Report each line of the records where "flat" occurs.
# # # # # # #
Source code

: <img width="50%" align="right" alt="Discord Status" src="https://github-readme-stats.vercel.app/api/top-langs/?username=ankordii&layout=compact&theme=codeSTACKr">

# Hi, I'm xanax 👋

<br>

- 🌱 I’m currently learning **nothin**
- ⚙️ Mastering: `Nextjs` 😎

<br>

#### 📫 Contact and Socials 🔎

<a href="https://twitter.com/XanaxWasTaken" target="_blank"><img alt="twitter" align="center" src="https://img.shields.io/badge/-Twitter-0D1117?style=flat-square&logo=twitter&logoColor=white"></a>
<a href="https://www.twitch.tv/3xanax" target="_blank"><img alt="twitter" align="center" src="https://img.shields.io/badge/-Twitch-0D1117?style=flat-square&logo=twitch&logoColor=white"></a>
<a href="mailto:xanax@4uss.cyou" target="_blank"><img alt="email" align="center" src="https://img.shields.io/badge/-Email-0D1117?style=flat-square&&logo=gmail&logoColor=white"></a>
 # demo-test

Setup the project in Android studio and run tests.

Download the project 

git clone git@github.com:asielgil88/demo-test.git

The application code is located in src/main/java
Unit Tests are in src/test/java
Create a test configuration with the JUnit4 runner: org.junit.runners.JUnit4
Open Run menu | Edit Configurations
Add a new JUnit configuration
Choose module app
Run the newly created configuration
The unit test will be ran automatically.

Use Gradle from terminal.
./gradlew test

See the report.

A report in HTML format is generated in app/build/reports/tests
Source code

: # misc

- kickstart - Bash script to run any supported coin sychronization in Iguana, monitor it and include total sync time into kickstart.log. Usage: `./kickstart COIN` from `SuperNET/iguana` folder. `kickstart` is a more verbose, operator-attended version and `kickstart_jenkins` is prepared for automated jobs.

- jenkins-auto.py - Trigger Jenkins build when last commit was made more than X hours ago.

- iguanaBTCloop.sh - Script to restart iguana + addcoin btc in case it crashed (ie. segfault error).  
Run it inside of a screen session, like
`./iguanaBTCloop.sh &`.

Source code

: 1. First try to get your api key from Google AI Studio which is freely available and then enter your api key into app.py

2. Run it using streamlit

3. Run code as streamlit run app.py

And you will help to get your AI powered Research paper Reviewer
# # # # # # #
#### [Response to the task]
<a href="https://twitter.com/XanaxWasTaken" target="_blank"><img alt="twitter" align="center" src="https://img.shields.io/badge/-Twitter-0D1117?style=flat-square&logo=twitter&logoColor=white"></a>
<a href="https://www.twitch.tv/3xanax" target="_blank"><img alt="twitter" align="center" src="https://img.shields.io/badge/-Twitch-0D1117?style=flat-square&logo=twitch&logoColor=white"></a>
<a href="mailto:xanax@4uss.cyou" target="_blank"><img alt="email" align="center" src="https://img.shields.io/badge/-Email-0D1117?style=flat-square&&logo=gmail&logoColor=white"></a>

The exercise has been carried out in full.